A family tragedy 10 years ago spurred David Babbitt, a managing director in foreign exchange, to create a foundation that provides defibrillators and other support for people in cardiac distress. He recently spoke with Behind the Scenes about his career, how the sudden death of his 16-year-old son gave him a new sense of purpose, and the work of the John Taylor Babbitt Foundation.
When did you arrive at BNY Mellon, and how has your career progressed?
I started at the Bank of New York almost 30 years ago. I’ve had quite a few different roles. I began in corporate lending, responsible for relationships with multinational and Fortune 500 companies in the Midwest. After five or six years, I had the opportunity to go to London to work in the foreign exchange sales group, which I did from 1993 to 1997.

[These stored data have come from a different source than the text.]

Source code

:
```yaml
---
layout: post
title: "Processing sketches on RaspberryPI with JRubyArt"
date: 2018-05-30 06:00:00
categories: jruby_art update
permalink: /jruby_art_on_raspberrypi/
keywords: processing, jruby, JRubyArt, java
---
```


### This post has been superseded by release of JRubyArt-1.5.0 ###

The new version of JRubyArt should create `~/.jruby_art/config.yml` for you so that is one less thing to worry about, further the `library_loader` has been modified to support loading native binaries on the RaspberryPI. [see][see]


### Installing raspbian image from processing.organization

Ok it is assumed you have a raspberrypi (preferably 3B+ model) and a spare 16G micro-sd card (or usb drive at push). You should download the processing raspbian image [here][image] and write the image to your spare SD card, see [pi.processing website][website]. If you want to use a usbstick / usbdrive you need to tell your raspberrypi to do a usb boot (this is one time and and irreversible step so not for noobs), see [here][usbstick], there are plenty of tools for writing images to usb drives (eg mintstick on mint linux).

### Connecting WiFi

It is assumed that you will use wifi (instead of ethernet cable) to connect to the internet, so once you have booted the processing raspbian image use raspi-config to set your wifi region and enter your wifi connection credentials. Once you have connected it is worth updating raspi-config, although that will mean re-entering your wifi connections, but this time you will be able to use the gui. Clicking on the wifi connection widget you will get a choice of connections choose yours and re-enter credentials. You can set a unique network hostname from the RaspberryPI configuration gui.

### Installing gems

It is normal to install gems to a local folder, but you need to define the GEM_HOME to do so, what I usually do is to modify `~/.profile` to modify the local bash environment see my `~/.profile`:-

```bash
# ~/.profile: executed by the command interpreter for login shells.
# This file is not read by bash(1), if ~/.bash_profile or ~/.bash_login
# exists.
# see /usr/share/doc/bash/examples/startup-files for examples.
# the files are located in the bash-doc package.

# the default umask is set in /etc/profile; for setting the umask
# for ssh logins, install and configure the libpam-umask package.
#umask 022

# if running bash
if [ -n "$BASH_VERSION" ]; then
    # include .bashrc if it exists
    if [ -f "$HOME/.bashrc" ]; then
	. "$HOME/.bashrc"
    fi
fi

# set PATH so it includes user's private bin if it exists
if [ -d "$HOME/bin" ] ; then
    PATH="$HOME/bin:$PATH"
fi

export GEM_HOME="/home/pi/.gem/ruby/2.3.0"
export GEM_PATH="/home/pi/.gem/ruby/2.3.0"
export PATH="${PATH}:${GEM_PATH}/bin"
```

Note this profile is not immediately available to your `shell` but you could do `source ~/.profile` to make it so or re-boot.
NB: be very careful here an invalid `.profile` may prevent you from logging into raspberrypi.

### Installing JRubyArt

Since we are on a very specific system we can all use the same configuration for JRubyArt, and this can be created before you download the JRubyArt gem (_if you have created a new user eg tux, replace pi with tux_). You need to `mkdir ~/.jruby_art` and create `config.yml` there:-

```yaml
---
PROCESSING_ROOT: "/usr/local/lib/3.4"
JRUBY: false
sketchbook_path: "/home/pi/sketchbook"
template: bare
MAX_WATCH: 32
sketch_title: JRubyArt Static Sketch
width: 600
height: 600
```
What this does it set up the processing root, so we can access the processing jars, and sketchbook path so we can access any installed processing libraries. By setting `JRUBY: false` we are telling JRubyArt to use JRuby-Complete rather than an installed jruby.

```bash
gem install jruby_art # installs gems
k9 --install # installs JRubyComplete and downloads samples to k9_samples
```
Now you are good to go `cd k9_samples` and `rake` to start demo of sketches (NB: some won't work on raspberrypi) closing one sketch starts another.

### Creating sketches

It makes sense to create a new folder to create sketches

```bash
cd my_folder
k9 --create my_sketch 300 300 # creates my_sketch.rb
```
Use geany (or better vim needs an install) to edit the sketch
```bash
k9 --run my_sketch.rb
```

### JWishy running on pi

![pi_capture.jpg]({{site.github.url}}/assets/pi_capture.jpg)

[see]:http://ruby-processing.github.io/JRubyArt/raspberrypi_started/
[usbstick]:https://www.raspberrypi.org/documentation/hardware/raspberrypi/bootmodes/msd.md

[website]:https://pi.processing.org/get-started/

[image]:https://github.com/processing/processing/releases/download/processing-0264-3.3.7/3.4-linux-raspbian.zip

Our time in the UK was a wonderful experience for my family – my wife, JoAnne, and my sons, John and Andrew. My sons were 4 and 2 when we went, and 8 and 6 when we returned, and it was a perfect time to be there with young children. We lived 90 miles southwest of London in Winchester, the legendary home of King Arthur and the Knights of the Round Table. We still have close friends there.
Since our return, I have worked in New York in BNY Mellon Markets, the company's trading business, where I am now a managing director. I work with large institutional investors on foreign exchange execution and research.
Tell me about your son John.
John was a three-sport athlete in high school, where he played football, soccer, and baseball. He never missed a day of school in his life. John had just had a physical to play baseball when we lost him in 2003 to a totally undetected genetic heart condition. He collapsed and died while playing basketball at our church. He was 16 and in his junior year. The cause of death was hypertrophic cardiomyopathy. As we learned, it is the main cause of sudden death in young athletes. We were utterly blindsided, because John was strong and fit.
But then two things happened. First, when John passed, everyone wanted to do something. His friends, their families, our family and our neighbors all created a tremendous amount of energy, and we wanted to channel it into something positive.
Second, not long after we lost John, there were three other instances in our home state of New Jersey of young athletes stricken by the same sudden cardiac death while playing sports. In each case, there was no automated external defibrillator (AED), or the AED got there too late. Even though we didn’t know these children, it was like it happened to us all over again. We felt like pincushions, and we knew we couldn’t live our lives like that.
Our loss and the passing of these other young athletes were the catalysts that convinced us to form the John Taylor Babbitt Foundation.
What is the foundation’s mission?
We don’t want another family to lose a child the way we did, so we focus on cardiac pulmonary resuscitation (CPR) training and AED awareness. An AED works by re-establishing a normal heart rhythm during a heart attack. When we lost John 13 years ago, there weren’t many of them around. Our goal is to make them as commonplace as fire extinguishers – and we want people to know that you can save a life by calling 911, starting CPR and immediately looking for an AED when someone is in cardiac distress.
In the past seven years, we have donated more than 110 AEDs, which cost $1,500 to $2,500 each, and we’ve sponsored training programs for more than 350 people. We host an annual “Walk with Heart,” which draws 350 to 450 people each year. And we sponsor clubs on high school and college campuses focusing on advocacy, education, and the purchase of defibrillators.
BNY Mellon has been extremely supportive in our journey. The firm has matched employee contributions, donated Yankee tickets as raffle prizes and supported our events through BNY Mellon’s Community Partnership program. BNY Mellon Markets employees have purchased over $3,000 of raffle tickets each year for our annual Walk with Heart. It has been overwhelming.
We recently marked the 10th anniversary of the foundation. My son Andrew wanted to host an event in New York to get young adults involved. We hosted the “Babbitt Ball” – a cocktail hour, dancing, and an educational program at the New York Athletic Club on February 6, which sold out in two weeks and attracted more than 500 people. The speaker was a 28-year-old young man who had survived a sudden cardiac arrest because a doctor was able to administer CPR until an AED was available. Within two weeks of attending the Babbitt Ball, 60 young adults took a CPR class.
We have also advocated for legislative changes in New Jersey. In 2012, we sponsored the Good Samaritan law, which ensures that anyone who tried in good conscience to save someone with an AED would be released from liability if they unintentionally cause injury. And in 2014, we advocated successfully for legislation that requires all New Jersey public high school students to complete CPR and AED training before graduating.
What has the work of the foundation meant to you and your family?
It is very bittersweet. Our family is passionate about increasing the awareness of sudden cardiac death prevention, and we welcome every opportunity to get the word out. At the same time, we are having these big events, and we are always aware that someone is missing. But we are blessed. We have a strong network of people who keep attending the events and supporting the Foundation.